EXERCISE BRIEF — Using the entries below, show all lines with the string "also".

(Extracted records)

- Opening Delimiter -

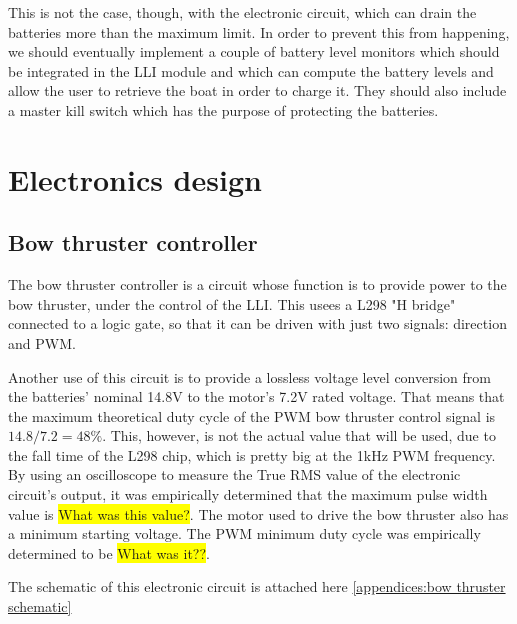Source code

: This is not the case, though, with the electronic circuit, which can drain the batteries more than the maximum limit. In order to prevent this from happening, we should eventually implement a couple of battery level monitors which should be integrated in the \ac{LLI} module and which can compute the battery levels and allow the user to retrieve the boat in order to charge it. They should also include a master kill switch which has the purpose of protecting the batteries.

\section{Electronics design}

\subsection{Bow thruster controller}
\label{subsec:bow thruster controller}

The bow thruster controller is a circuit whose function is to provide power to the bow thruster, under the control of the \ac{LLI}. This usees a L298 "H bridge" connected to a logic gate, so that it can be driven with just two signals: direction and \ac{PWM}.

Another use of this circuit is to provide a lossless voltage level conversion from the batteries' nominal 14.8V to the motor's 7.2V rated voltage. That means that the maximum theoretical duty cycle of the PWM bow thruster control signal is $ 14.8 / 7.2 = 48 \% $. This, however, is not the actual value that will be used, due to the fall time of the L298 chip, which is pretty big at the 1kHz PWM frequency. By using an oscilloscope to measure the True RMS value of the electronic circuit's output, it was empirically determined that the maximum pulse width value is \colorbox{yellow}{What was this value?}. 
The motor used to drive the bow thruster also has a minimum starting voltage. The PWM minimum duty cycle was empirically determined to be \colorbox{yellow}{What was it??}.

The schematic of this electronic circuit is attached here \ref{appendices:bow thruster schematic}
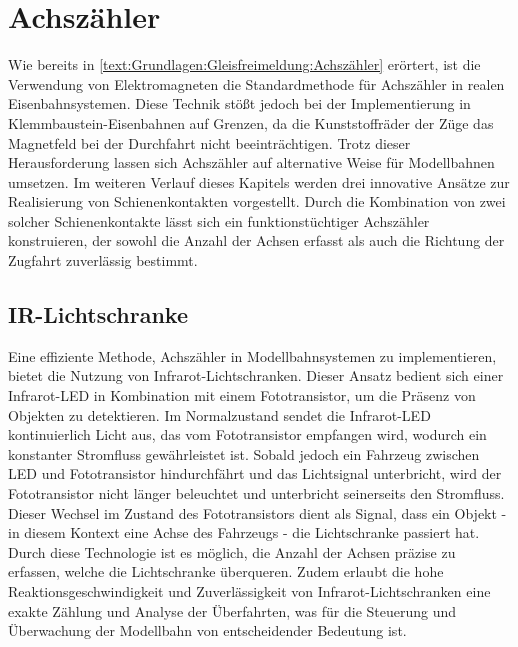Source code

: \section{Achszähler}\label{text:Methodik:Achszähler}

Wie bereits in \autoref{text:Grundlagen:Gleisfreimeldung:Achszähler} erörtert, ist die Verwendung von Elektromagneten die Standardmethode für Achszähler in realen Eisenbahnsystemen. Diese Technik stößt jedoch bei der Implementierung in Klemmbaustein-Eisenbahnen auf Grenzen, da die Kunststoffräder der Züge das Magnetfeld bei der Durchfahrt nicht beeinträchtigen. Trotz dieser Herausforderung lassen sich Achszähler auf alternative Weise für Modellbahnen umsetzen.
\newline
Im weiteren Verlauf dieses Kapitels werden drei innovative Ansätze zur Realisierung von Schienenkontakten vorgestellt. Durch die Kombination von zwei solcher Schienenkontakte lässt sich ein funktionstüchtiger Achszähler konstruieren, der sowohl die Anzahl der Achsen erfasst als auch die Richtung der Zugfahrt zuverlässig bestimmt.

\subsection{IR-Lichtschranke}\label{text:Methodik:Achszähler:Lichtschranke}

Eine effiziente Methode, Achszähler in Modellbahnsystemen zu implementieren, bietet die Nutzung von Infrarot-Lichtschranken. Dieser Ansatz bedient sich einer Infrarot-LED in Kombination mit einem Fototransistor, um die Präsenz von Objekten zu detektieren. Im Normalzustand sendet die Infrarot-LED kontinuierlich Licht aus, das vom Fototransistor empfangen wird, wodurch ein konstanter Stromfluss gewährleistet ist. Sobald jedoch ein Fahrzeug zwischen LED und Fototransistor hindurchfährt und das Lichtsignal unterbricht, wird der Fototransistor nicht länger beleuchtet und unterbricht seinerseits den Stromfluss. Dieser Wechsel im Zustand des Fototransistors dient als Signal, dass ein Objekt - in diesem Kontext eine Achse des Fahrzeugs - die Lichtschranke passiert hat.
\newline
Durch diese Technologie ist es möglich, die Anzahl der Achsen präzise zu erfassen, welche die Lichtschranke überqueren. Zudem erlaubt die hohe Reaktionsgeschwindigkeit und Zuverlässigkeit von Infrarot-Lichtschranken eine exakte Zählung und Analyse der Überfahrten, was für die Steuerung und Überwachung der Modellbahn von entscheidender Bedeutung ist.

- Closing Delimiter -

EXPECTED OUTPUT —
: This is not the case, though, with the electronic circuit, which can drain the batteries more than the maximum limit. In order to prevent this from happening, we should eventually implement a couple of battery level monitors which should be integrated in the \ac{LLI} module and which can compute the battery levels and allow the user to retrieve the boat in order to charge it. They should also include a master kill switch which has the purpose of protecting the batteries.
The motor used to drive the bow thruster also has a minimum starting voltage. The PWM minimum duty cycle was empirically determined to be \colorbox{yellow}{What was it??}.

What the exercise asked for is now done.